What is a Hash Table?

A hash table is a data structure that allows for fast retrieval of values based on keys. From a users' perspective, it is a key-value store that allows for storing and retrieving values. To my knowledge, there is no difference between a hash table and a hash map, it depends on the language which term is used. In some languages only of these data structures is available, or provides specific features like thread-safety or ordered keys. For our tiny implementation there will be no difference between these two terms. Additionally, it allows for checking if a key exists in the map and deleting keys. The following is a simple example of a map in Go:

m := make(map[string]int)

m["my-key"] = 42
m["your-key"] = 1337

In our case the interface of our implementation will be a bit more verbose, like show in the following example. But it will also have a benefit over the built-in map in Go, as it will allow for storing any type of value without the need to define a type when initializing the map.

myMap := NewHashMap()

myMap.Insert("key1", "value1")
myMap.Insert("key2", 1337)

value, exists := myMap.Get("key1")
if exists {
	println("key1:", value.(string))
} else {
	println("key1 does not exist")
}

We need the following core components:

  1. Buckets are the primary storage unit of our implementation.
  2. Hash Function transforms a key into an index value that we can use to access the correct bucket.
  3. Collision Resolution Mechanism makes sure that we can handle cases where two different keys hash to the same index.
  4. Dynamic Resize allows us to increase the capacity of the hash map when it is full.

1.Buckets

A Bucket is the core storage unit of a hash map. There is no formal definition of what a bucket is as it can be implemented in various ways. The most common implementations are arrays or linked lists. In our case, we will use a linked list to store the entries in each bucket. Therefore, we don't need a structure Bucket, but rather our chained list of Entry structs represents the bucket. Additionally, we will use a HashMap struct to hold the buckets and other metadata as the current size and the overall capacity of the hash map. The capacity is a critical part of our implement as it defines how many buckets we have and how many entries we can store in the hash map before we need to resize it. But we will talk about resizing later.

const (
    baseCapacity = 8
)

type Entry struct {
    key   string
    value any
    next  *Entry
}

type HashMap struct {
    buckets  []*Entry
    size     int
    capacity int
}

2.Hash Function

To be able to store and retrieve values in our hash map, we need a way to transform the key into an index value that we can use to access the correct bucket where the value is stored. Luckily there is a type of function that does exactly that: a hash function. A hash function takes an arbitrary input (in our case a string key) and maps it to a fixed-size output. There are different hash functions available, and depending on the use case, the choice of the hash function can have a significant impact on the performance or security of a system. But in our case we can use a simple hash function that is fast, as we will call it for essentially any operation on the map implementation.
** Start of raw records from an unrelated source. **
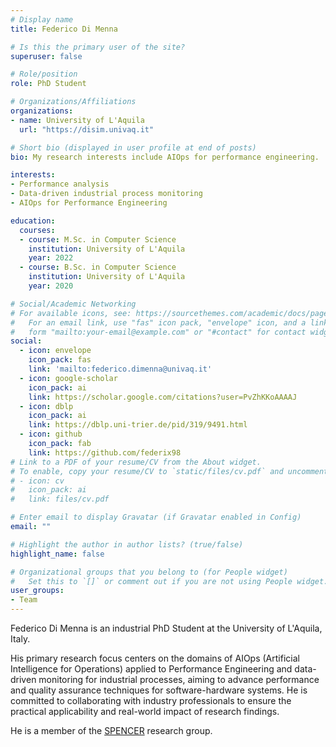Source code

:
 ```yaml
---
# Display name
title: Federico Di Menna

# Is this the primary user of the site?
superuser: false

# Role/position
role: PhD Student

# Organizations/Affiliations
organizations:
- name: University of L'Aquila
  url: "https://disim.univaq.it"

# Short bio (displayed in user profile at end of posts)
bio: My research interests include AIOps for performance engineering.

interests:
- Performance analysis
- Data-driven industrial process monitoring
- AIOps for Performance Engineering

education:
  courses:
  - course: M.Sc. in Computer Science
    institution: University of L'Aquila
    year: 2022
  - course: B.Sc. in Computer Science
    institution: University of L'Aquila
    year: 2020

# Social/Academic Networking
# For available icons, see: https://sourcethemes.com/academic/docs/page-builder/#icons
#   For an email link, use "fas" icon pack, "envelope" icon, and a link in the
#   form "mailto:your-email@example.com" or "#contact" for contact widget.
social:
  - icon: envelope
    icon_pack: fas
    link: 'mailto:federico.dimenna@univaq.it' 
  - icon: google-scholar
    icon_pack: ai
    link: https://scholar.google.com/citations?user=PvZhKKoAAAAJ
  - icon: dblp
    icon_pack: ai
    link: https://dblp.uni-trier.de/pid/319/9491.html
  - icon: github
    icon_pack: fab
    link: https://github.com/federix98
# Link to a PDF of your resume/CV from the About widget.
# To enable, copy your resume/CV to `static/files/cv.pdf` and uncomment the lines below.
# - icon: cv
#   icon_pack: ai
#   link: files/cv.pdf

# Enter email to display Gravatar (if Gravatar enabled in Config)
email: ""

# Highlight the author in author lists? (true/false)
highlight_name: false

# Organizational groups that you belong to (for People widget)
#   Set this to `[]` or comment out if you are not using People widget.
user_groups:
- Team
---
```

Federico Di Menna is an industrial PhD Student at the University of L'Aquila, Italy.

His primary research focus centers on the domains of AIOps (Artificial Intelligence for Operations) applied to Performance Engineering and data-driven monitoring for industrial processes, aiming to advance performance and quality assurance techniques for software-hardware systems. He is committed to collaborating with industry professionals to ensure the practical applicability and real-world impact of research findings.

He is a member of the <a href="https://spencerlab-uaq.github.io" target="_blank">SPENCER</a> research group.
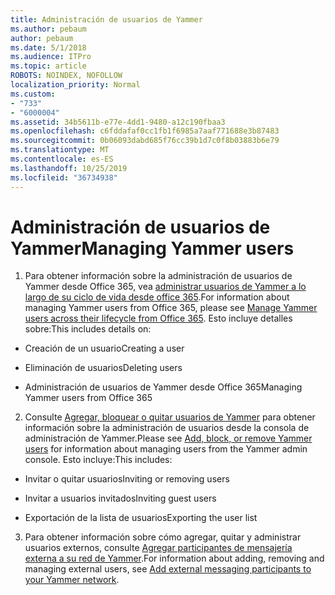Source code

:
 ```yaml
---
title: Administración de usuarios de Yammer
ms.author: pebaum
author: pebaum
ms.date: 5/1/2018
ms.audience: ITPro
ms.topic: article
ROBOTS: NOINDEX, NOFOLLOW
localization_priority: Normal
ms.custom:
- "733"
- "6000004"
ms.assetid: 34b5611b-e77e-4dd1-9480-a12c190fbaa3
ms.openlocfilehash: c6fddafaf0cc1fb1f6985a7aaf771688e3b87483
ms.sourcegitcommit: 0b06093dabd685f76cc39b1d7c0f8b03883b6e79
ms.translationtype: MT
ms.contentlocale: es-ES
ms.lasthandoff: 10/25/2019
ms.locfileid: "36734938"
---
```

# <a name="managing-yammer-users"></a><span data-ttu-id="39a13-102">Administración de usuarios de Yammer</span><span class="sxs-lookup"><span data-stu-id="39a13-102">Managing Yammer users</span></span>

1. <span data-ttu-id="39a13-103">Para obtener información sobre la administración de usuarios de Yammer desde Office 365, vea [administrar usuarios de Yammer a lo largo de su ciclo de vida desde office 365](https://docs.microsoft.com/yammer/manage-yammer-users/manage-users-across-their-lifecycle).</span><span class="sxs-lookup"><span data-stu-id="39a13-103">For information about managing Yammer users from Office 365, please see [Manage Yammer users across their lifecycle from Office 365](https://docs.microsoft.com/yammer/manage-yammer-users/manage-users-across-their-lifecycle).</span></span> <span data-ttu-id="39a13-104">Esto incluye detalles sobre:</span><span class="sxs-lookup"><span data-stu-id="39a13-104">This includes details on:</span></span>

  - <span data-ttu-id="39a13-105">Creación de un usuario</span><span class="sxs-lookup"><span data-stu-id="39a13-105">Creating a user</span></span>

  - <span data-ttu-id="39a13-106">Eliminación de usuarios</span><span class="sxs-lookup"><span data-stu-id="39a13-106">Deleting users</span></span>

  - <span data-ttu-id="39a13-107">Administración de usuarios de Yammer desde Office 365</span><span class="sxs-lookup"><span data-stu-id="39a13-107">Managing Yammer users from Office 365</span></span>

2. <span data-ttu-id="39a13-108">Consulte [Agregar, bloquear o quitar usuarios de Yammer](http://alchemyportal.azurewebsites.net/Rule/ManageYammer%20users%20across%20their%20lifecycle%20from%20Office%20365) para obtener información sobre la administración de usuarios desde la consola de administración de Yammer.</span><span class="sxs-lookup"><span data-stu-id="39a13-108">Please see [Add, block, or remove Yammer users](http://alchemyportal.azurewebsites.net/Rule/ManageYammer%20users%20across%20their%20lifecycle%20from%20Office%20365) for information about managing users from the Yammer admin console.</span></span> <span data-ttu-id="39a13-109">Esto incluye:</span><span class="sxs-lookup"><span data-stu-id="39a13-109">This includes:</span></span>

  - <span data-ttu-id="39a13-110">Invitar o quitar usuarios</span><span class="sxs-lookup"><span data-stu-id="39a13-110">Inviting or removing users</span></span>

  - <span data-ttu-id="39a13-111">Invitar a usuarios invitados</span><span class="sxs-lookup"><span data-stu-id="39a13-111">Inviting guest users</span></span>

  - <span data-ttu-id="39a13-112">Exportación de la lista de usuarios</span><span class="sxs-lookup"><span data-stu-id="39a13-112">Exporting the user list</span></span>

3. <span data-ttu-id="39a13-113">Para obtener información sobre cómo agregar, quitar y administrar usuarios externos, consulte [Agregar participantes de mensajería externa a su red de Yammer](https://docs.microsoft.com/yammer/work-with-external-users/add-external-participants).</span><span class="sxs-lookup"><span data-stu-id="39a13-113">For information about adding, removing and managing external users, see [Add external messaging participants to your Yammer network](https://docs.microsoft.com/yammer/work-with-external-users/add-external-participants).</span></span>

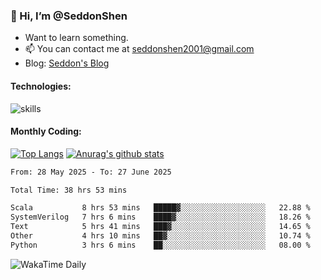 ### 👋 Hi, I’m @SeddonShen
- Want to learn something.
- 📫 You can contact me at seddonshen2001@gmail.com
- Blog: [Seddon's Blog](https://seddonshen.github.io/)
#### Technologies:

![skills](https://skillicons.dev/icons?i=scala,js,html,css,bootstrap,jquery,c,cpp,cloudflare,django,docker,flask,git,github,githubactions,linux,latex,mysql,nodejs,ps,php,pr,py,raspberrypi,redis,unreal,v,vscode,vue,bash)

#### Monthly Coding:
[![Top Langs](https://github-readme-stats.vercel.app/api/top-langs?username=seddonshen&show_icons=true&locale=en&layout=compact&hide=html&langs_count=8)](https://github.com/SeddonShen/)
[![Anurag's github stats](https://github-readme-stats.vercel.app/api?username=SeddonShen&count_private=true&show_icons=true)](https://github.com/anuraghazra/github-readme-stats)
<!--START_SECTION:waka-->

```txt
From: 28 May 2025 - To: 27 June 2025

Total Time: 38 hrs 53 mins

Scala           8 hrs 53 mins   █████▓░░░░░░░░░░░░░░░░░░░   22.88 %
SystemVerilog   7 hrs 6 mins    ████▓░░░░░░░░░░░░░░░░░░░░   18.26 %
Text            5 hrs 41 mins   ███▓░░░░░░░░░░░░░░░░░░░░░   14.65 %
Other           4 hrs 10 mins   ██▓░░░░░░░░░░░░░░░░░░░░░░   10.74 %
Python          3 hrs 6 mins    ██░░░░░░░░░░░░░░░░░░░░░░░   08.00 %
```

<!--END_SECTION:waka-->

![WakaTime Daily](https://wakatime.com/share/@seddon2001/61a7e342-5f12-4fea-bf92-1fac161e97d6.svg)
<!---
SeddonShen/SeddonShen is a ✨ special ✨ repository because its `README.md` (this file) appears on your GitHub profile.
You can click the Preview link to take a look at your changes.
--->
First we can rule out all hash functions that must compute hash values in the context of a cryptographic system, as we don't need any level of security. What is of interest to us is at first the speed of the hash function, and secondly the distribution of the hash values. The distribution is important to ensure that we don't have too many collisions. I can recommend this excellent post on stack overflow about hash functions in the context of hash tables[2]. Another even more detailed source is, which compares different hash functions and their performance[3]. Based on this we can consider two hash functions for our implementation:

  1. FNV-1a
  2. MurmurHash3

I decided to go with the FNV-1a as it is available in the Go standard library and therefore no external dependency is required. It implements the Hash.Hash interface and is pretty straightforward to use:

func hashFunction(key string) uint32 {
	h := fnv.New32a()
	h.Write([]byte(key))
	return h.Sum32()
}

Result for "my-key" is: 3018227921

If we feed the string "my-key" into the hash function, we get the value 3018227921. With this covered we now need to map this value to an index in our buckets. A simple way to do this is to use the modulo operator with the current capacity of the hash map. We will come back to this later when we think about resizing the hash map, but for now this is sufficient.

func (hm *HashMap) getBucketIndex(key string) int {
	hashValue := hashFunction(key)
	return int(hashValue % uint32(hm.capacity))
}

We then can use this function for inserting and retrieving values from the hash map.

func (hm *HashMap) Insert(key string, value any) {
	hm.mutex.Lock()
	defer hm.mutex.Unlock()

	hashResult := hashFunction(key)
	log.Println("Hash result for key:", key, "is", hashResult)
	index := int(hashFunction(key)) % hm.capacity
	log.Println("Index for key:", key, "is", index)

	log.Println("Putting key:", key, "with value:", value, "at index:", index)
	head := hm.buckets[index]

	// Insert new entry
	newEntry := &Entry{
		key:   key,
		value: value,
		next:  head,
	}

	hm.buckets[index] = newEntry
	hm.size++
}

3.Collision Resolution

A collision occurs when two different keys hash to the same index in the hash map. There are multiple ways to handle collisions, but the most common ones are:

  1. Chaining: Store multiple entries in the same bucket by using a linked list in each entry.
  2. Open Addressing: Find another empty bucket for the new entry.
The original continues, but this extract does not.